WHAT THE EXERCISE ASKS
With pictures left out, retype the lines from the start of the records through the one that contains "from $\datumHead \sim \stOpen$ to".
(THE DATA)
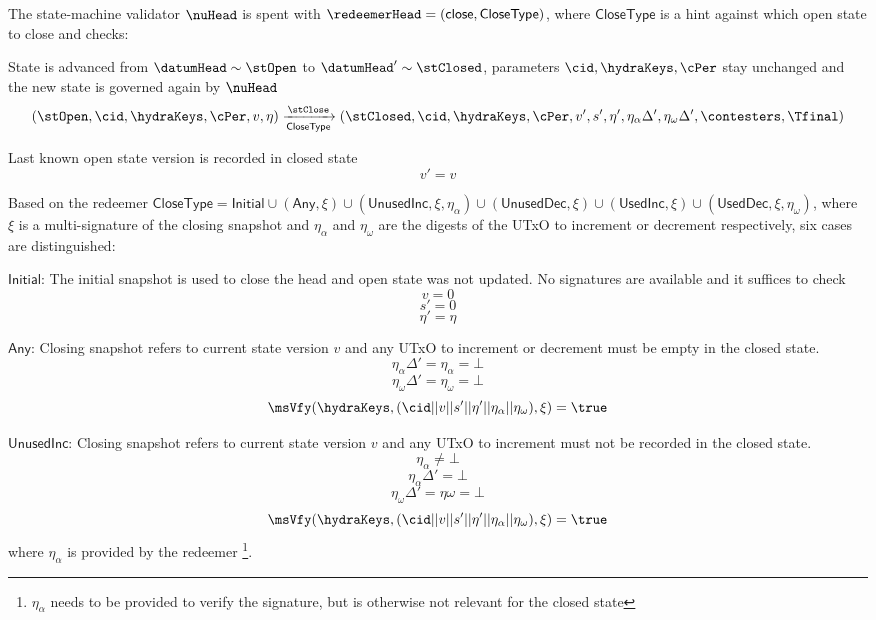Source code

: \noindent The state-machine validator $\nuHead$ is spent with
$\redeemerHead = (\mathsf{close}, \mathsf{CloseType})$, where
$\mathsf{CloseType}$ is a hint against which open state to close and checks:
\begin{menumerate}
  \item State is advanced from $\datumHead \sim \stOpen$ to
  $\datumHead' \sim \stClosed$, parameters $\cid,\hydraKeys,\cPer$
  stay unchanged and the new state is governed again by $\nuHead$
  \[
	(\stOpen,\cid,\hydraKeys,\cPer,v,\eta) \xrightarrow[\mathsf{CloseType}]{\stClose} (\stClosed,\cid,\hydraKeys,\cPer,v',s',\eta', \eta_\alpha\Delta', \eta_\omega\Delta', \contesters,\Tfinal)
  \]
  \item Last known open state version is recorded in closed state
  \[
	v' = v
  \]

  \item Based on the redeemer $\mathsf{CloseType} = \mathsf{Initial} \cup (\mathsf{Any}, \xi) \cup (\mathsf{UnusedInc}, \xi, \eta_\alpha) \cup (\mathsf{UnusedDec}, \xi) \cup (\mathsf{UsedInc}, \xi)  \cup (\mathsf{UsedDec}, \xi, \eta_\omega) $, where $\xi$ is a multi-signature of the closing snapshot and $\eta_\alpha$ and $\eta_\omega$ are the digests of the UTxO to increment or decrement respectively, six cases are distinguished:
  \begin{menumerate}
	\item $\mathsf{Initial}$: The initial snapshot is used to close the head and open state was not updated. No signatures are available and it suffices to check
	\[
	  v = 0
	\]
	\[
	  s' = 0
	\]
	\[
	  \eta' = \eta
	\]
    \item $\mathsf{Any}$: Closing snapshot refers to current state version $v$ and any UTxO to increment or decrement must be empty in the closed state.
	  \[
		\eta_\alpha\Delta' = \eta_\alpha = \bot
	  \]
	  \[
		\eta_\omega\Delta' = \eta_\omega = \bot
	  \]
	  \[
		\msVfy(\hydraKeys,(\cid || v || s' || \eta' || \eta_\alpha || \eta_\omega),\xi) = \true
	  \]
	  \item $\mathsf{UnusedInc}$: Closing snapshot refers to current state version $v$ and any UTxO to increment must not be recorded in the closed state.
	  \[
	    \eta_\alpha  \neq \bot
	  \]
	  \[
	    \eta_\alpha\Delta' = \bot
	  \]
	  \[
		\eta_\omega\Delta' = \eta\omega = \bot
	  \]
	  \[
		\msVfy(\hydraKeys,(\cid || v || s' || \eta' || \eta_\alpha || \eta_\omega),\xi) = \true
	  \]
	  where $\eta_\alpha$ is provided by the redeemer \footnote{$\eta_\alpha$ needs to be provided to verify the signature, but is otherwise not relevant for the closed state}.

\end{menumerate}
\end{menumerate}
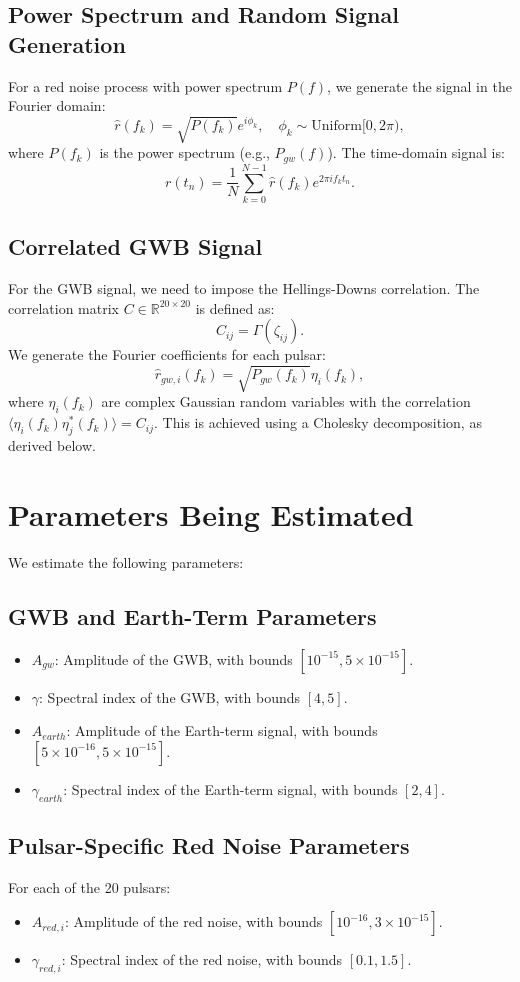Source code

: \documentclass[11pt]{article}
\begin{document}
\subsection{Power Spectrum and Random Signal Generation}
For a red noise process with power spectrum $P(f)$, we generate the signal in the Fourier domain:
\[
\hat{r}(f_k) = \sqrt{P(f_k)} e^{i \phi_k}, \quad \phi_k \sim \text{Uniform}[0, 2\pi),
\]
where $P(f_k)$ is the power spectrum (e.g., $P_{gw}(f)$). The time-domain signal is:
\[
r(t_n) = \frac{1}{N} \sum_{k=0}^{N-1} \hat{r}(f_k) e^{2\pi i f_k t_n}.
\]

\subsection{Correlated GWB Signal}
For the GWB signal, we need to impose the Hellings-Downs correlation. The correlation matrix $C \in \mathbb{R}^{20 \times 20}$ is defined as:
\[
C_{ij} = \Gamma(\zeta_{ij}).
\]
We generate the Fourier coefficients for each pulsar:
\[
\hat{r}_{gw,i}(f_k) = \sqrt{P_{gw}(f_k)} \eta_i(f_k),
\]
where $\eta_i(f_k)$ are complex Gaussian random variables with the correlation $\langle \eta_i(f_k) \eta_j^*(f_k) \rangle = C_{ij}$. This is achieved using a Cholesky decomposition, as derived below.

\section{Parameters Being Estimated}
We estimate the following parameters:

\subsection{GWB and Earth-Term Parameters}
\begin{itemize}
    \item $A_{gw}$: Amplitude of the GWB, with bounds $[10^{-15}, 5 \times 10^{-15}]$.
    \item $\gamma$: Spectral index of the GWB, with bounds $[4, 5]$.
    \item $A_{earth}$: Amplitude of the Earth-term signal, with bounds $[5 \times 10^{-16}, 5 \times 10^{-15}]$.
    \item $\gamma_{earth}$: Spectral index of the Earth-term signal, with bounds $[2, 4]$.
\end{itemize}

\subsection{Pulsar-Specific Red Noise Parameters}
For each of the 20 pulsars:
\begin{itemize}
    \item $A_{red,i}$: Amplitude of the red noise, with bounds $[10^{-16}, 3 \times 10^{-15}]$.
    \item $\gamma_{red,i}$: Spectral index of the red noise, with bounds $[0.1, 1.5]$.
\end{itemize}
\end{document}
(End THE DATA)
ANSWER AREA
Source code

: \noindent The state-machine validator $\nuHead$ is spent with
$\redeemerHead = (\mathsf{close}, \mathsf{CloseType})$, where
$\mathsf{CloseType}$ is a hint against which open state to close and checks:
\begin{menumerate}
  \item State is advanced from $\datumHead \sim \stOpen$ to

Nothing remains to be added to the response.